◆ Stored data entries
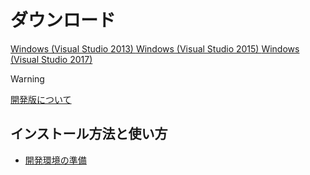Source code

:ダウンロード
====================

<a href="http://nnmy.sakura.ne.jp/archive/lumino/0.3.0/LuminoInstaller_MSVC2013.msi" class="button">
  <i class="glyphicon glyphicon-download"></i>Windows (Visual Studio 2013)
</a>

<a href="http://nnmy.sakura.ne.jp/archive/lumino/0.3.0/LuminoInstaller_MSVC2015.msi" class="button">
  <i class="glyphicon glyphicon-download"></i>Windows (Visual Studio 2015)
</a>

<a href="http://nnmy.sakura.ne.jp/archive/lumino/0.3.0/LuminoInstaller_MSVC2017.msi" class="button">
  <i class="glyphicon glyphicon-download"></i>Windows (Visual Studio 2017)
</a>

> [!WARNING]
> [開発版について](DevVer.md)


インストール方法と使い方
--------------------
- [開発環境の準備](GettingStarted.md)

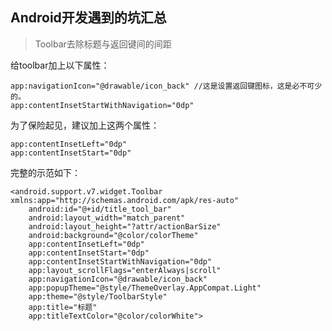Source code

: ## Android开发遇到的坑汇总

> Toolbar去除标题与返回键间的间距

给toolbar加上以下属性：

    app:navigationIcon="@drawable/icon_back" //这是设置返回键图标，这是必不可少的。 
    app:contentInsetStartWithNavigation="0dp"


为了保险起见，建议加上这两个属性：

    app:contentInsetLeft="0dp"
    app:contentInsetStart="0dp"

完整的示范如下：

	<android.support.v7.widget.Toolbar xmlns:app="http://schemas.android.com/apk/res-auto" 
		android:id="@+id/title_tool_bar" 
		android:layout_width="match_parent" 
		android:layout_height="?attr/actionBarSize" 
		android:background="@color/colorTheme" 
		app:contentInsetLeft="0dp" 
		app:contentInsetStart="0dp" 
		app:contentInsetStartWithNavigation="0dp" 
		app:layout_scrollFlags="enterAlways|scroll" 
		app:navigationIcon="@drawable/icon_back" 
		app:popupTheme="@style/ThemeOverlay.AppCompat.Light" 
		app:theme="@style/ToolbarStyle" 
		app:title="标题" 
		app:titleTextColor="@color/colorWhite">
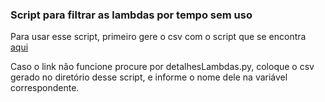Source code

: ### Script para filtrar as lambdas por tempo sem uso

Para usar esse script, primeiro gere o csv com o script que se encontra [aqui](https://github.com/Siluryan/aws-tools/tree/main/lambdas/listarLambdas/detalhesLambdas)

Caso o link não funcione procure por detalhesLambdas.py, coloque o csv gerado no diretório desse script, e informe o nome dele na variável correspondente.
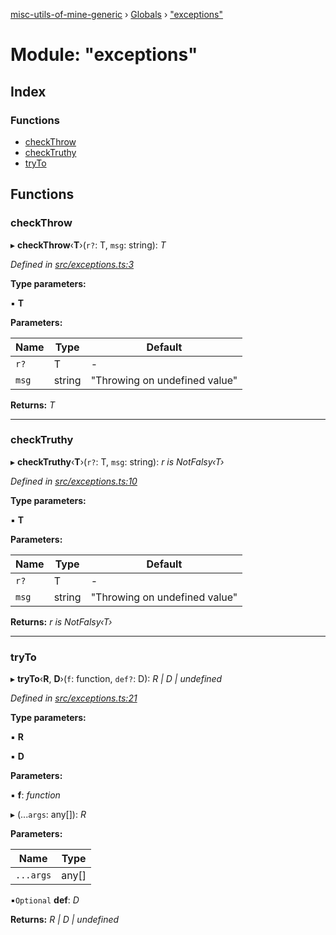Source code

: [misc-utils-of-mine-generic](../README.md) › [Globals](../globals.md) › ["exceptions"](_exceptions_.md)

# Module: "exceptions"

## Index

### Functions

* [checkThrow](_exceptions_.md#checkthrow)
* [checkTruthy](_exceptions_.md#checktruthy)
* [tryTo](_exceptions_.md#tryto)

## Functions

###  checkThrow

▸ **checkThrow**‹**T**›(`r?`: T, `msg`: string): *T*

*Defined in [src/exceptions.ts:3](https://github.com/cancerberoSgx/misc-utils-of-mine/blob/7016944/misc-utils-of-mine-generic/src/exceptions.ts#L3)*

**Type parameters:**

▪ **T**

**Parameters:**

Name | Type | Default |
------ | ------ | ------ |
`r?` | T | - |
`msg` | string | "Throwing on undefined value" |

**Returns:** *T*

___

###  checkTruthy

▸ **checkTruthy**‹**T**›(`r?`: T, `msg`: string): *r is NotFalsy‹T›*

*Defined in [src/exceptions.ts:10](https://github.com/cancerberoSgx/misc-utils-of-mine/blob/7016944/misc-utils-of-mine-generic/src/exceptions.ts#L10)*

**Type parameters:**

▪ **T**

**Parameters:**

Name | Type | Default |
------ | ------ | ------ |
`r?` | T | - |
`msg` | string | "Throwing on undefined value" |

**Returns:** *r is NotFalsy‹T›*

___

###  tryTo

▸ **tryTo**‹**R**, **D**›(`f`: function, `def?`: D): *R | D | undefined*

*Defined in [src/exceptions.ts:21](https://github.com/cancerberoSgx/misc-utils-of-mine/blob/7016944/misc-utils-of-mine-generic/src/exceptions.ts#L21)*

**Type parameters:**

▪ **R**

▪ **D**

**Parameters:**

▪ **f**: *function*

▸ (...`args`: any[]): *R*

**Parameters:**

Name | Type |
------ | ------ |
`...args` | any[] |

▪`Optional`  **def**: *D*

**Returns:** *R | D | undefined*
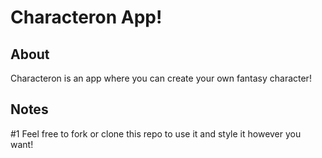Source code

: # Characteron App!

## About

Characteron is an app where you can create your own fantasy character!

## Notes

#1 Feel free to fork or clone this repo to use it and style it however you want!
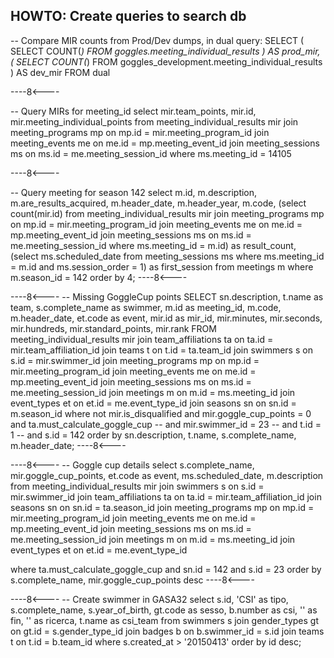 ## HOWTO: Create queries to search db

-- Compare MIR counts from Prod/Dev dumps, in dual query:
SELECT  (
        SELECT COUNT(*)
        FROM   goggles.meeting_individual_results
     ) AS prod_mir,
     (
        SELECT COUNT(*)
        FROM   goggles_development.meeting_individual_results
     ) AS dev_mir
FROM dual

----8<----


-- Query MIRs for meeting_id
select mir.team_points, mir.id, mir.meeting_individual_points
    from meeting_individual_results mir
    join meeting_programs mp on mp.id = mir.meeting_program_id
    join meeting_events me on me.id = mp.meeting_event_id
    join meeting_sessions ms on ms.id = me.meeting_session_id
where ms.meeting_id = 14105

----8<----

-- Query meeting for season 142
select m.id,
  m.description,
  m.are_results_acquired,
  m.header_date,
  m.header_year,
  m.code,
  (select count(mir.id)
    from meeting_individual_results mir
    join meeting_programs mp on mp.id = mir.meeting_program_id
    join meeting_events me on me.id = mp.meeting_event_id
    join meeting_sessions ms on ms.id = me.meeting_session_id
    where ms.meeting_id = m.id) as result_count,
  (select ms.scheduled_date
    from meeting_sessions ms
    where ms.meeting_id = m.id
      and ms.session_order = 1) as first_session
from meetings m
where m.season_id = 142
order by 4;
----8<----


----8<----
-- Missing GoggleCup points
SELECT sn.description, t.name as team, s.complete_name as swimmer,
    m.id as meeting_id, m.code, m.header_date,
    et.code as event,
    mir.id as mir_id, mir.minutes, mir.seconds, mir.hundreds, mir.standard_points, mir.rank
FROM meeting_individual_results mir
	join team_affiliations ta on ta.id = mir.team_affiliation_id
    join teams t on t.id = ta.team_id
    join swimmers s on s.id = mir.swimmer_id
    join meeting_programs mp on mp.id = mir.meeting_program_id
    join meeting_events me on me.id = mp.meeting_event_id
    join meeting_sessions ms on ms.id = me.meeting_session_id
    join meetings m on m.id = ms.meeting_id
    join event_types et on et.id = me.event_type_id
    join seasons sn on sn.id = m.season_id
where not mir.is_disqualified
    and mir.goggle_cup_points = 0
    and ta.must_calculate_goggle_cup
    -- and mir.swimmer_id = 23
    -- and t.id = 1
    -- and s.id = 142
order by sn.description, t.name, s.complete_name, m.header_date;
----8<----


----8<----
-- Goggle cup details
select s.complete_name, mir.goggle_cup_points, et.code as event, ms.scheduled_date, m.description
from meeting_individual_results mir
    join swimmers s on s.id = mir.swimmer_id
    join team_affiliations ta on ta.id = mir.team_affiliation_id
    join seasons sn on sn.id = ta.season_id
    join meeting_programs mp on mp.id = mir.meeting_program_id
    join meeting_events me on me.id = mp.meeting_event_id
    join meeting_sessions ms on ms.id = me.meeting_session_id
    join meetings m on m.id = ms.meeting_id
    join event_types et on et.id = me.event_type_id

where ta.must_calculate_goggle_cup
    and sn.id = 142
    and s.id = 23
order by s.complete_name, mir.goggle_cup_points desc
----8<----


----8<----
-- Create swimmer in GASA32
select s.id, 'CSI' as tipo, s.complete_name, s.year_of_birth, gt.code as sesso, b.number as csi, '' as fin, '' as ricerca, t.name as csi_team
from swimmers s
	join gender_types gt on gt.id = s.gender_type_id
	join badges b on b.swimmer_id = s.id
	join teams t on t.id = b.team_id
where s.created_at > '20150413'
order by id desc;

◆ What you are asked to do
Search the lines above for the string "misc" and copy each line that has it.

◆ Written answer
: [misc-utils-of-mine-generic](../README.md) › [Globals](../globals.md) › ["exceptions"](_exceptions_.md)
*Defined in [src/exceptions.ts:3](https://github.com/cancerberoSgx/misc-utils-of-mine/blob/7016944/misc-utils-of-mine-generic/src/exceptions.ts#L3)*
*Defined in [src/exceptions.ts:10](https://github.com/cancerberoSgx/misc-utils-of-mine/blob/7016944/misc-utils-of-mine-generic/src/exceptions.ts#L10)*
*Defined in [src/exceptions.ts:21](https://github.com/cancerberoSgx/misc-utils-of-mine/blob/7016944/misc-utils-of-mine-generic/src/exceptions.ts#L21)*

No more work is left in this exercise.